[Stored data]
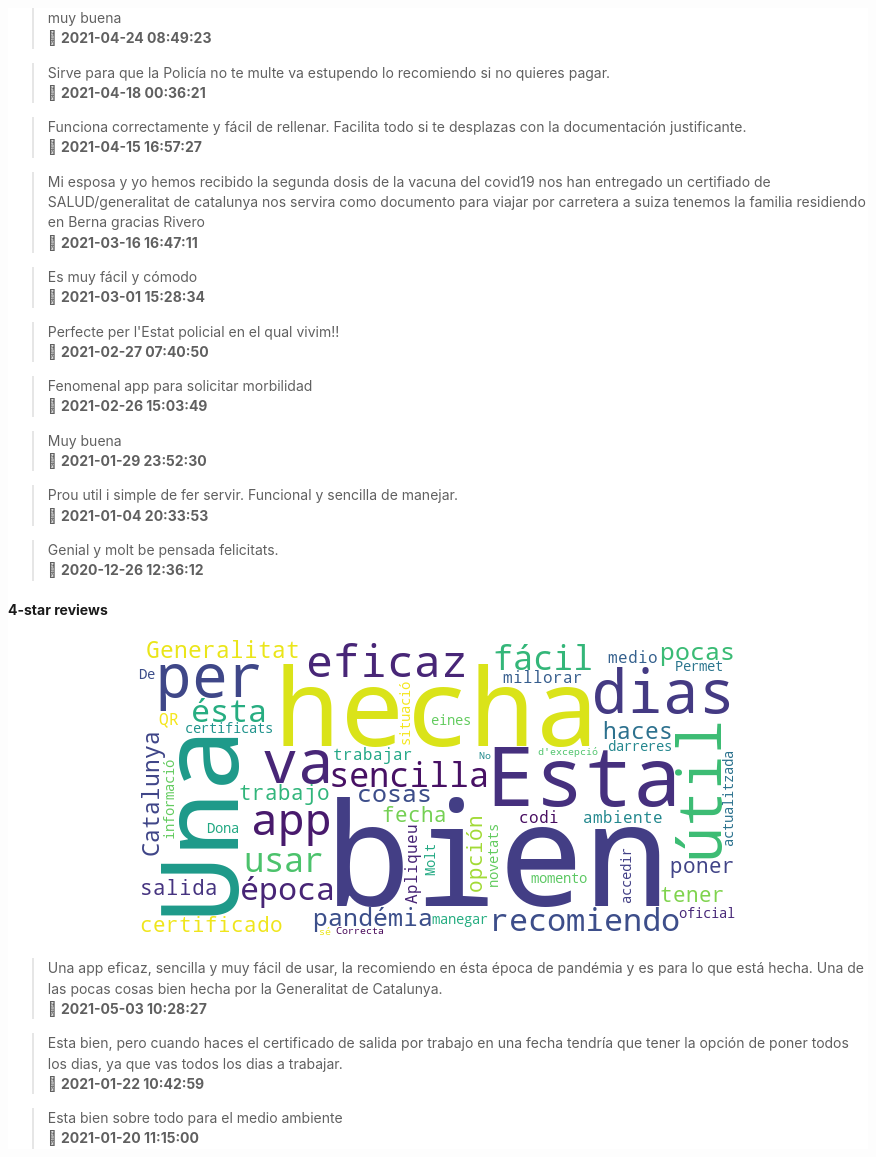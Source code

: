 > muy buena<br> :date: __2021-04-24 08:49:23__

> Sirve para que la Policía no te multe va estupendo lo recomiendo si no quieres pagar.<br> :date: __2021-04-18 00:36:21__

> Funciona correctamente y fácil de rellenar. Facilita todo si te desplazas con la documentación justificante.<br> :date: __2021-04-15 16:57:27__

> Mi esposa y yo hemos recibido la segunda dosis de la vacuna del covid19 nos han entregado un certifiado de SALUD/generalitat de catalunya nos servira como documento para viajar por carretera a suiza tenemos la familia residiendo en Berna gracias Rivero<br> :date: __2021-03-16 16:47:11__

> Es muy fácil y cómodo<br> :date: __2021-03-01 15:28:34__

> Perfecte per l'Estat policial en el qual vivim!!<br> :date: __2021-02-27 07:40:50__

> Fenomenal app para solicitar morbilidad<br> :date: __2021-02-26 15:03:49__

> Muy buena<br> :date: __2021-01-29 23:52:30__

> Prou util i simple de fer servir. Funcional y sencilla de manejar.<br> :date: __2021-01-04 20:33:53__

> Genial y molt be pensada felicitats.<br> :date: __2020-12-26 12:36:12__



#### 4-star reviews

<p align="center">
<img src="4_star_reviews_wordcloud.png" alt="cat.gencat.mobi.confinApp 4 reviews"/>
</p>

> Una app eficaz, sencilla y muy fácil de usar, la recomiendo en ésta época de pandémia y es para lo que está hecha. Una de las pocas cosas bien hecha por la Generalitat de Catalunya.<br> :date: __2021-05-03 10:28:27__

> Esta bien, pero cuando haces el certificado de salida por trabajo en una fecha tendría que tener la opción de poner todos los dias, ya que vas todos los dias a trabajar.<br> :date: __2021-01-22 10:42:59__

> Esta bien sobre todo para el medio ambiente<br> :date: __2021-01-20 11:15:00__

### TASK TO CARRY OUT
After locating the line with "pagar.<br> :date: __2021-04-18 00:36:21__" above, return that line and every later line through the one with "#### 4-star reviews", word for word and with nothing else.

### OUTPUT OF THE TASK
> Sirve para que la Policía no te multe va estupendo lo recomiendo si no quieres pagar.<br> :date: __2021-04-18 00:36:21__

> Funciona correctamente y fácil de rellenar. Facilita todo si te desplazas con la documentación justificante.<br> :date: __2021-04-15 16:57:27__

> Mi esposa y yo hemos recibido la segunda dosis de la vacuna del covid19 nos han entregado un certifiado de SALUD/generalitat de catalunya nos servira como documento para viajar por carretera a suiza tenemos la familia residiendo en Berna gracias Rivero<br> :date: __2021-03-16 16:47:11__

> Es muy fácil y cómodo<br> :date: __2021-03-01 15:28:34__

> Perfecte per l'Estat policial en el qual vivim!!<br> :date: __2021-02-27 07:40:50__

> Fenomenal app para solicitar morbilidad<br> :date: __2021-02-26 15:03:49__

> Muy buena<br> :date: __2021-01-29 23:52:30__

> Prou util i simple de fer servir. Funcional y sencilla de manejar.<br> :date: __2021-01-04 20:33:53__

> Genial y molt be pensada felicitats.<br> :date: __2020-12-26 12:36:12__



#### 4-star reviews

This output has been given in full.